## WORK INSTRUCTION
Please retype the listing exactly as it appears, skipping each picture.

╭─ DATA FOR THIS TASK

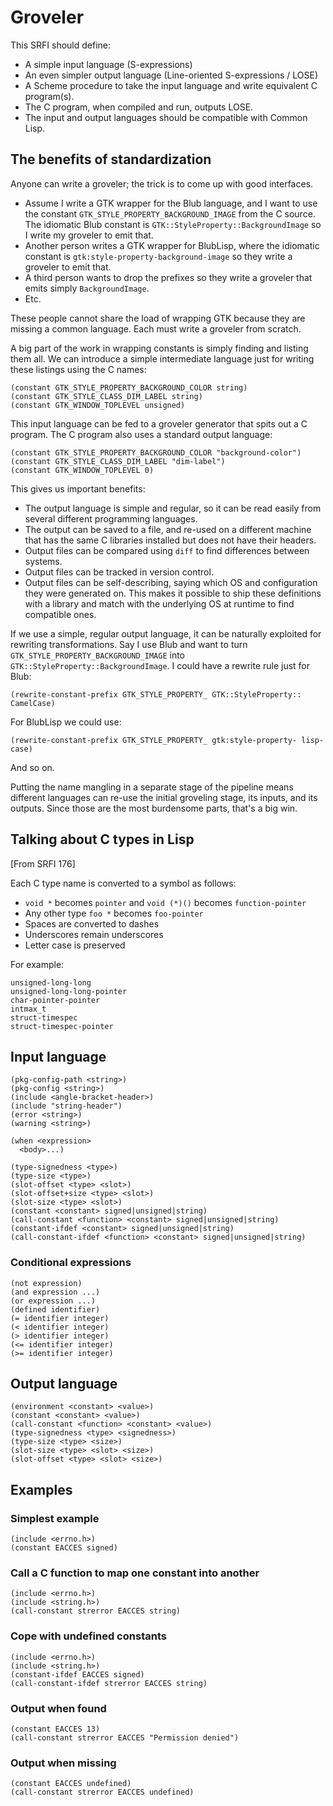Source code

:# Groveler

This SRFI should define:

- A simple input language (S-expressions)
- An even simpler output language (Line-oriented S-expressions / LOSE)
- A Scheme procedure to take the input language and write equivalent C program(s).
- The C program, when compiled and run, outputs LOSE.
- The input and output languages should be compatible with Common Lisp.

## The benefits of standardization

Anyone can write a groveler; the trick is to come up with good
interfaces.

- Assume I write a GTK wrapper for the Blub language, and I want to
  use the constant `GTK_STYLE_PROPERTY_BACKGROUND_IMAGE` from the C
  source. The idiomatic Blub constant is
  `GTK::StyleProperty::BackgroundImage` so I write my groveler to emit
  that.
- Another person writes a GTK wrapper for BlubLisp, where the
  idiomatic constant is `gtk:style-property-background-image` so they
  write a groveler to emit that.
- A third person wants to drop the prefixes so they write a groveler
  that emits simply `BackgroundImage`.
- Etc.

These people cannot share the load of wrapping GTK because they are
missing a common language. Each must write a groveler from scratch.

A big part of the work in wrapping constants is simply finding and
listing them all. We can introduce a simple intermediate language just
for writing these listings using the C names:

```
(constant GTK_STYLE_PROPERTY_BACKGROUND_COLOR string)
(constant GTK_STYLE_CLASS_DIM_LABEL string)
(constant GTK_WINDOW_TOPLEVEL unsigned)
```

This input language can be fed to a groveler generator that spits out
a C program. The C program also uses a standard output language:

```
(constant GTK_STYLE_PROPERTY_BACKGROUND_COLOR "background-color")
(constant GTK_STYLE_CLASS_DIM_LABEL "dim-label")
(constant GTK_WINDOW_TOPLEVEL 0)
```

This gives us important benefits:

- The output language is simple and regular, so it can be read easily
  from several different programming languages.
- The output can be saved to a file, and re-used on a different
  machine that has the same C libraries installed but does not have
  their headers.
- Output files can be compared using `diff` to find differences
  between systems.
- Output files can be tracked in version control.
- Output files can be self-describing, saying which OS and
  configuration they were generated on. This makes it possible to ship
  these definitions with a library and match with the underlying OS at
  runtime to find compatible ones.

If we use a simple, regular output language, it can be naturally
exploited for rewriting transformations. Say I use Blub and want to
turn `GTK_STYLE_PROPERTY_BACKGROUND_IMAGE` into
`GTK::StyleProperty::BackgroundImage`. I could have a rewrite rule
just for Blub:

```
(rewrite-constant-prefix GTK_STYLE_PROPERTY_ GTK::StyleProperty:: CamelCase)
```

For BlubLisp we could use:

```
(rewrite-constant-prefix GTK_STYLE_PROPERTY_ gtk:style-property- lisp-case)
```

And so on.

Putting the name mangling in a separate stage of the pipeline means
different languages can re-use the initial groveling stage, its
inputs, and its outputs. Since those are the most burdensome parts,
that's a big win.

## Talking about C types in Lisp

[From SRFI 176]

Each C type name is converted to a symbol as follows:

- `void *` becomes `pointer` and `void (*)()` becomes `function-pointer`
- Any other type `foo *` becomes `foo-pointer`
- Spaces are converted to dashes
- Underscores remain underscores
- Letter case is preserved

For example:

```
unsigned-long-long
unsigned-long-long-pointer
char-pointer-pointer
intmax_t
struct-timespec
struct-timespec-pointer
```

## Input language

```
(pkg-config-path <string>)
(pkg-config <string>)
(include <angle-bracket-header>)
(include "string-header")
(error <string>)
(warning <string>)

(when <expression>
  <body>...)

(type-signedness <type>)
(type-size <type>)
(slot-offset <type> <slot>)
(slot-offset+size <type> <slot>)
(slot-size <type> <slot>)
(constant <constant> signed|unsigned|string)
(call-constant <function> <constant> signed|unsigned|string)
(constant-ifdef <constant> signed|unsigned|string)
(call-constant-ifdef <function> <constant> signed|unsigned|string)
```

### Conditional expressions

```
(not expression)
(and expression ...)
(or expression ...)
(defined identifier)
(= identifier integer)
(< identifier integer)
(> identifier integer)
(<= identifier integer)
(>= identifier integer)
```

## Output language

```
(environment <constant> <value>)
(constant <constant> <value>)
(call-constant <function> <constant> <value>)
(type-signedness <type> <signedness>)
(type-size <type> <size>)
(slot-size <type> <slot> <size>)
(slot-offset <type> <slot> <size>)
```

## Examples

### Simplest example

```
(include <errno.h>)
(constant EACCES signed)
```

### Call a C function to map one constant into another

```
(include <errno.h>)
(include <string.h>)
(call-constant strerror EACCES string)
```

### Cope with undefined constants

```
(include <errno.h>)
(include <string.h>)
(constant-ifdef EACCES signed)
(call-constant-ifdef strerror EACCES string)
```

### Output when found

```
(constant EACCES 13)
(call-constant strerror EACCES "Permission denied")
```

### Output when missing

```
(constant EACCES undefined)
(call-constant strerror EACCES undefined)
```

╰─

## EXPECTED ANSWER
Source code

:# Groveler

This SRFI should define:

- A simple input language (S-expressions)
- An even simpler output language (Line-oriented S-expressions / LOSE)
- A Scheme procedure to take the input language and write equivalent C program(s).
- The C program, when compiled and run, outputs LOSE.
- The input and output languages should be compatible with Common Lisp.

## The benefits of standardization

Anyone can write a groveler; the trick is to come up with good
interfaces.

- Assume I write a GTK wrapper for the Blub language, and I want to
  use the constant `GTK_STYLE_PROPERTY_BACKGROUND_IMAGE` from the C
  source. The idiomatic Blub constant is
  `GTK::StyleProperty::BackgroundImage` so I write my groveler to emit
  that.
- Another person writes a GTK wrapper for BlubLisp, where the
  idiomatic constant is `gtk:style-property-background-image` so they
  write a groveler to emit that.
- A third person wants to drop the prefixes so they write a groveler
  that emits simply `BackgroundImage`.
- Etc.

These people cannot share the load of wrapping GTK because they are
missing a common language. Each must write a groveler from scratch.

A big part of the work in wrapping constants is simply finding and
listing them all. We can introduce a simple intermediate language just
for writing these listings using the C names:

```
(constant GTK_STYLE_PROPERTY_BACKGROUND_COLOR string)
(constant GTK_STYLE_CLASS_DIM_LABEL string)
(constant GTK_WINDOW_TOPLEVEL unsigned)
```

This input language can be fed to a groveler generator that spits out
a C program. The C program also uses a standard output language:

```
(constant GTK_STYLE_PROPERTY_BACKGROUND_COLOR "background-color")
(constant GTK_STYLE_CLASS_DIM_LABEL "dim-label")
(constant GTK_WINDOW_TOPLEVEL 0)
```

This gives us important benefits:

- The output language is simple and regular, so it can be read easily
  from several different programming languages.
- The output can be saved to a file, and re-used on a different
  machine that has the same C libraries installed but does not have
  their headers.
- Output files can be compared using `diff` to find differences
  between systems.
- Output files can be tracked in version control.
- Output files can be self-describing, saying which OS and
  configuration they were generated on. This makes it possible to ship
  these definitions with a library and match with the underlying OS at
  runtime to find compatible ones.

If we use a simple, regular output language, it can be naturally
exploited for rewriting transformations. Say I use Blub and want to
turn `GTK_STYLE_PROPERTY_BACKGROUND_IMAGE` into
`GTK::StyleProperty::BackgroundImage`. I could have a rewrite rule
just for Blub:

```
(rewrite-constant-prefix GTK_STYLE_PROPERTY_ GTK::StyleProperty:: CamelCase)
```

For BlubLisp we could use:

```
(rewrite-constant-prefix GTK_STYLE_PROPERTY_ gtk:style-property- lisp-case)
```

And so on.

Putting the name mangling in a separate stage of the pipeline means
different languages can re-use the initial groveling stage, its
inputs, and its outputs. Since those are the most burdensome parts,
that's a big win.

## Talking about C types in Lisp

[From SRFI 176]

Each C type name is converted to a symbol as follows:

- `void *` becomes `pointer` and `void (*)()` becomes `function-pointer`
- Any other type `foo *` becomes `foo-pointer`
- Spaces are converted to dashes
- Underscores remain underscores
- Letter case is preserved

For example:

```
unsigned-long-long
unsigned-long-long-pointer
char-pointer-pointer
intmax_t
struct-timespec
struct-timespec-pointer
```

## Input language

```
(pkg-config-path <string>)
(pkg-config <string>)
(include <angle-bracket-header>)
(include "string-header")
(error <string>)
(warning <string>)

(when <expression>
  <body>...)

(type-signedness <type>)
(type-size <type>)
(slot-offset <type> <slot>)
(slot-offset+size <type> <slot>)
(slot-size <type> <slot>)
(constant <constant> signed|unsigned|string)
(call-constant <function> <constant> signed|unsigned|string)
(constant-ifdef <constant> signed|unsigned|string)
(call-constant-ifdef <function> <constant> signed|unsigned|string)
```

### Conditional expressions

```
(not expression)
(and expression ...)
(or expression ...)
(defined identifier)
(= identifier integer)
(< identifier integer)
(> identifier integer)
(<= identifier integer)
(>= identifier integer)
```

## Output language

```
(environment <constant> <value>)
(constant <constant> <value>)
(call-constant <function> <constant> <value>)
(type-signedness <type> <signedness>)
(type-size <type> <size>)
(slot-size <type> <slot> <size>)
(slot-offset <type> <slot> <size>)
```

## Examples

### Simplest example

```
(include <errno.h>)
(constant EACCES signed)
```

### Call a C function to map one constant into another

```
(include <errno.h>)
(include <string.h>)
(call-constant strerror EACCES string)
```

### Cope with undefined constants

```
(include <errno.h>)
(include <string.h>)
(constant-ifdef EACCES signed)
(call-constant-ifdef strerror EACCES string)
```

### Output when found

```
(constant EACCES 13)
(call-constant strerror EACCES "Permission denied")
```

### Output when missing

```
(constant EACCES undefined)
(call-constant strerror EACCES undefined)
```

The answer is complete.